> _Try it_
What you return must match the records exactly, except that the pictures are gone.

> _The input_

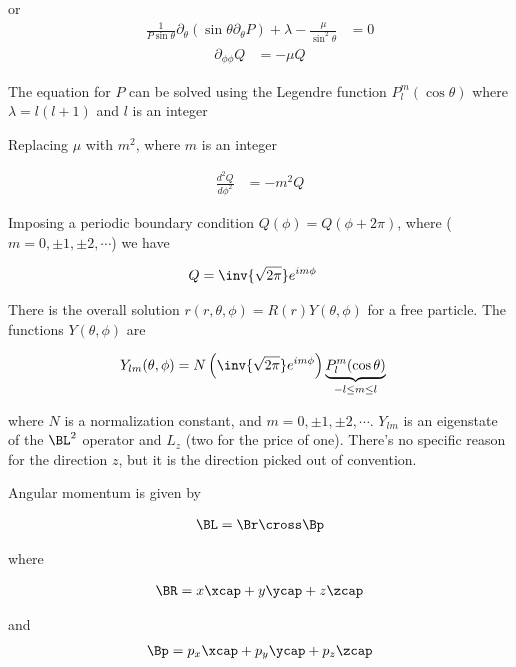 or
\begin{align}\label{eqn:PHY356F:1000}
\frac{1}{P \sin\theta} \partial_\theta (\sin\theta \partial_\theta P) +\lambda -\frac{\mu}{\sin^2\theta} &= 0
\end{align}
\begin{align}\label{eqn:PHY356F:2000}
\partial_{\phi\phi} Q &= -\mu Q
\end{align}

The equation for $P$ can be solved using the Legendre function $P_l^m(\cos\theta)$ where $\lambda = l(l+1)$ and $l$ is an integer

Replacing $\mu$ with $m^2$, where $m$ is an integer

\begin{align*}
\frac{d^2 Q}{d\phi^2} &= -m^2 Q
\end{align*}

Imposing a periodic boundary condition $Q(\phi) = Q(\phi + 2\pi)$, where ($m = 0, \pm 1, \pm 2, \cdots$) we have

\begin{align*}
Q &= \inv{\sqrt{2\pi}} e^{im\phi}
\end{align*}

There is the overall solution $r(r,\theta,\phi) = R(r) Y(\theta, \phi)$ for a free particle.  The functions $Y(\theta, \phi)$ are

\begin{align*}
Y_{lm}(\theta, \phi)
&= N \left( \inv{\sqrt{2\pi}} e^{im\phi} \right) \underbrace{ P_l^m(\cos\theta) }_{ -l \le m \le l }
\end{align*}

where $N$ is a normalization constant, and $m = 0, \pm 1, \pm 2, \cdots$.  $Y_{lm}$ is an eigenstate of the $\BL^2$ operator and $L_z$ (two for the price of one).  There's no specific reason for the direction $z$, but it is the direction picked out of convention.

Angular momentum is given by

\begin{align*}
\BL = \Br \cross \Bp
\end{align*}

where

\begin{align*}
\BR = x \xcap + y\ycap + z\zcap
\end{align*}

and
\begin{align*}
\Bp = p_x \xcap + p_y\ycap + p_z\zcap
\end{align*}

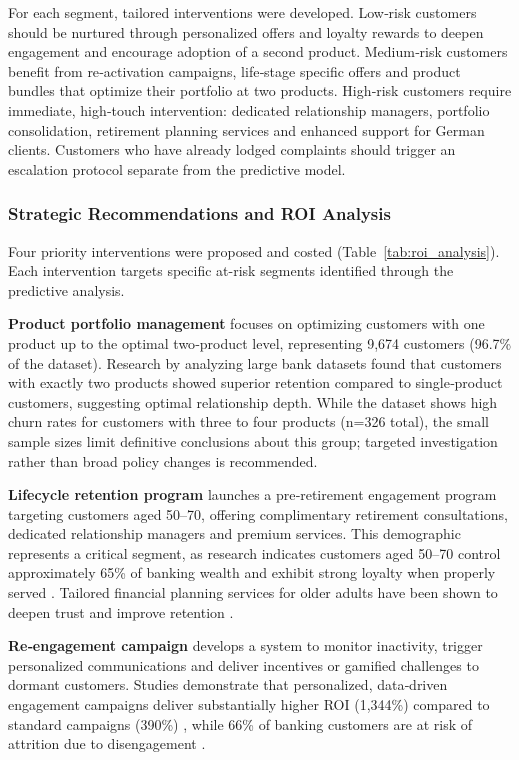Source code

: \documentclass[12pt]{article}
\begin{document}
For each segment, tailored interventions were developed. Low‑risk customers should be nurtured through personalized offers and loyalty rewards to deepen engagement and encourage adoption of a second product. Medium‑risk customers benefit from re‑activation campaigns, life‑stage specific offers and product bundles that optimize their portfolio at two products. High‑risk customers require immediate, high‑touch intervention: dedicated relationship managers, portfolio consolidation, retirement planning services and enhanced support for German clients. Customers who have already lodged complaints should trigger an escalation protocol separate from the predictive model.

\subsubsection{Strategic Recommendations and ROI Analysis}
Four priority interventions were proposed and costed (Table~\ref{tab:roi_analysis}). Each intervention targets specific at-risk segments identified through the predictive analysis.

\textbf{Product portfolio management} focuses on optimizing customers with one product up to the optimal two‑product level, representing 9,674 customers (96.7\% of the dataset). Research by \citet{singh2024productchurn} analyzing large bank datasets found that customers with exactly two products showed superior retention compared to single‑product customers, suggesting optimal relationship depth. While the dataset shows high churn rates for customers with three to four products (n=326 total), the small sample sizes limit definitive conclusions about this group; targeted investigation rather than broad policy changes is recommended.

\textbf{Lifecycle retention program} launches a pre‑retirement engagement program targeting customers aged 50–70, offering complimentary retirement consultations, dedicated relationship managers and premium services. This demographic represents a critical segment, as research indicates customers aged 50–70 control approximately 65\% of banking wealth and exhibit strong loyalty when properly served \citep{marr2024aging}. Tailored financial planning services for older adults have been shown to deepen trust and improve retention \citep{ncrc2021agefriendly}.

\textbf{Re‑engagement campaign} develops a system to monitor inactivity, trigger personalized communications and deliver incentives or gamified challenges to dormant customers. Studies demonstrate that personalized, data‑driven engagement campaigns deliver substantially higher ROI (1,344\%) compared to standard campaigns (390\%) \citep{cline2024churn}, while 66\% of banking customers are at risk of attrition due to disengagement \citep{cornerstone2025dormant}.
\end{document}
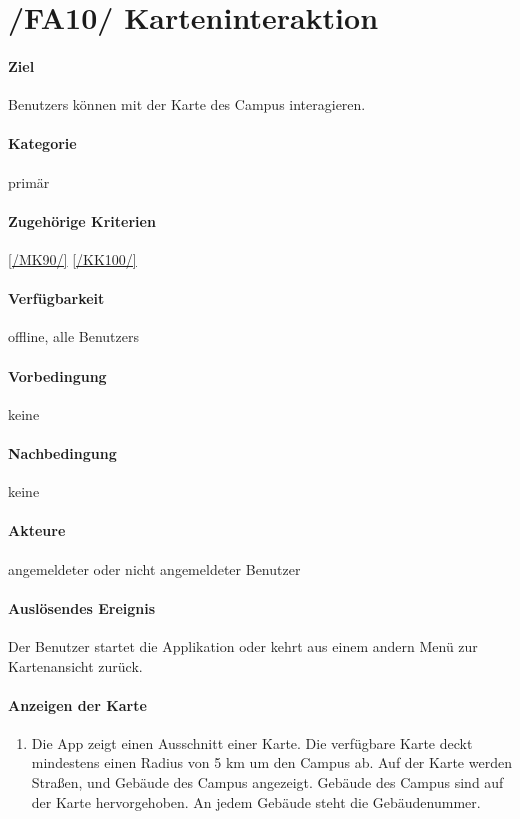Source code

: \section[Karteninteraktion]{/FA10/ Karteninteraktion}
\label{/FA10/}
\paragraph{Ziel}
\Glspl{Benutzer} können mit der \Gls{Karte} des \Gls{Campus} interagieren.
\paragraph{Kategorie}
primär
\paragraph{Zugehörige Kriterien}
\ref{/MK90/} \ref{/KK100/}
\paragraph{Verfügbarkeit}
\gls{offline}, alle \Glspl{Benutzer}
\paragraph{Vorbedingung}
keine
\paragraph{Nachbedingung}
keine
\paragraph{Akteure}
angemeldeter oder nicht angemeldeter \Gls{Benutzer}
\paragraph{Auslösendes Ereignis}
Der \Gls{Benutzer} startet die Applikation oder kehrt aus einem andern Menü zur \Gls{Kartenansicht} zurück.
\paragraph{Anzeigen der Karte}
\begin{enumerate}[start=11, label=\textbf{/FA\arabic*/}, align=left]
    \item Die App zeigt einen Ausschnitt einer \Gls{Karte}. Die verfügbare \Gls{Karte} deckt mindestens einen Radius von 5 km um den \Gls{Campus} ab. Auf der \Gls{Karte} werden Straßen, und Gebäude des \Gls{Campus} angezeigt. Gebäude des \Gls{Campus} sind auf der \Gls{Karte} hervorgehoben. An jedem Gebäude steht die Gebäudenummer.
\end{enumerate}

> _Solution for this task_
 or
\begin{align}\label{eqn:PHY356F:1000}
\frac{1}{P \sin\theta} \partial_\theta (\sin\theta \partial_\theta P) +\lambda -\frac{\mu}{\sin^2\theta} &= 0
\end{align}
\begin{align}\label{eqn:PHY356F:2000}
\partial_{\phi\phi} Q &= -\mu Q
\end{align}

The equation for $P$ can be solved using the Legendre function $P_l^m(\cos\theta)$ where $\lambda = l(l+1)$ and $l$ is an integer

Replacing $\mu$ with $m^2$, where $m$ is an integer

\begin{align*}
\frac{d^2 Q}{d\phi^2} &= -m^2 Q
\end{align*}

Imposing a periodic boundary condition $Q(\phi) = Q(\phi + 2\pi)$, where ($m = 0, \pm 1, \pm 2, \cdots$) we have

\begin{align*}
Q &= \inv{\sqrt{2\pi}} e^{im\phi}
\end{align*}

There is the overall solution $r(r,\theta,\phi) = R(r) Y(\theta, \phi)$ for a free particle.  The functions $Y(\theta, \phi)$ are

\begin{align*}
Y_{lm}(\theta, \phi)
&= N \left( \inv{\sqrt{2\pi}} e^{im\phi} \right) \underbrace{ P_l^m(\cos\theta) }_{ -l \le m \le l }
\end{align*}

where $N$ is a normalization constant, and $m = 0, \pm 1, \pm 2, \cdots$.  $Y_{lm}$ is an eigenstate of the $\BL^2$ operator and $L_z$ (two for the price of one).  There's no specific reason for the direction $z$, but it is the direction picked out of convention.

Angular momentum is given by

\begin{align*}
\BL = \Br \cross \Bp
\end{align*}

where

\begin{align*}
\BR = x \xcap + y\ycap + z\zcap
\end{align*}

and
\begin{align*}
\Bp = p_x \xcap + p_y\ycap + p_z\zcap
\end{align*}

Source code

: \documentclass[12pt]{article}
\begin{document}
For each segment, tailored interventions were developed. Low‑risk customers should be nurtured through personalized offers and loyalty rewards to deepen engagement and encourage adoption of a second product. Medium‑risk customers benefit from re‑activation campaigns, life‑stage specific offers and product bundles that optimize their portfolio at two products. High‑risk customers require immediate, high‑touch intervention: dedicated relationship managers, portfolio consolidation, retirement planning services and enhanced support for German clients. Customers who have already lodged complaints should trigger an escalation protocol separate from the predictive model.

\subsubsection{Strategic Recommendations and ROI Analysis}
Four priority interventions were proposed and costed (Table~\ref{tab:roi_analysis}). Each intervention targets specific at-risk segments identified through the predictive analysis.

\textbf{Product portfolio management} focuses on optimizing customers with one product up to the optimal two‑product level, representing 9,674 customers (96.7\% of the dataset). Research by \citet{singh2024productchurn} analyzing large bank datasets found that customers with exactly two products showed superior retention compared to single‑product customers, suggesting optimal relationship depth. While the dataset shows high churn rates for customers with three to four products (n=326 total), the small sample sizes limit definitive conclusions about this group; targeted investigation rather than broad policy changes is recommended.

\textbf{Lifecycle retention program} launches a pre‑retirement engagement program targeting customers aged 50–70, offering complimentary retirement consultations, dedicated relationship managers and premium services. This demographic represents a critical segment, as research indicates customers aged 50–70 control approximately 65\% of banking wealth and exhibit strong loyalty when properly served \citep{marr2024aging}. Tailored financial planning services for older adults have been shown to deepen trust and improve retention \citep{ncrc2021agefriendly}.

\textbf{Re‑engagement campaign} develops a system to monitor inactivity, trigger personalized communications and deliver incentives or gamified challenges to dormant customers. Studies demonstrate that personalized, data‑driven engagement campaigns deliver substantially higher ROI (1,344\%) compared to standard campaigns (390\%) \citep{cline2024churn}, while 66\% of banking customers are at risk of attrition due to disengagement \citep{cornerstone2025dormant}.
\end{document}
Source code

: \section[Karteninteraktion]{/FA10/ Karteninteraktion}
\label{/FA10/}
\paragraph{Ziel}
\Glspl{Benutzer} können mit der \Gls{Karte} des \Gls{Campus} interagieren.
\paragraph{Kategorie}
primär
\paragraph{Zugehörige Kriterien}
\ref{/MK90/} \ref{/KK100/}
\paragraph{Verfügbarkeit}
\gls{offline}, alle \Glspl{Benutzer}
\paragraph{Vorbedingung}
keine
\paragraph{Nachbedingung}
keine
\paragraph{Akteure}
angemeldeter oder nicht angemeldeter \Gls{Benutzer}
\paragraph{Auslösendes Ereignis}
Der \Gls{Benutzer} startet die Applikation oder kehrt aus einem andern Menü zur \Gls{Kartenansicht} zurück.
\paragraph{Anzeigen der Karte}
\begin{enumerate}[start=11, label=\textbf{/FA\arabic*/}, align=left]
    \item Die App zeigt einen Ausschnitt einer \Gls{Karte}. Die verfügbare \Gls{Karte} deckt mindestens einen Radius von 5 km um den \Gls{Campus} ab. Auf der \Gls{Karte} werden Straßen, und Gebäude des \Gls{Campus} angezeigt. Gebäude des \Gls{Campus} sind auf der \Gls{Karte} hervorgehoben. An jedem Gebäude steht die Gebäudenummer.
\end{enumerate}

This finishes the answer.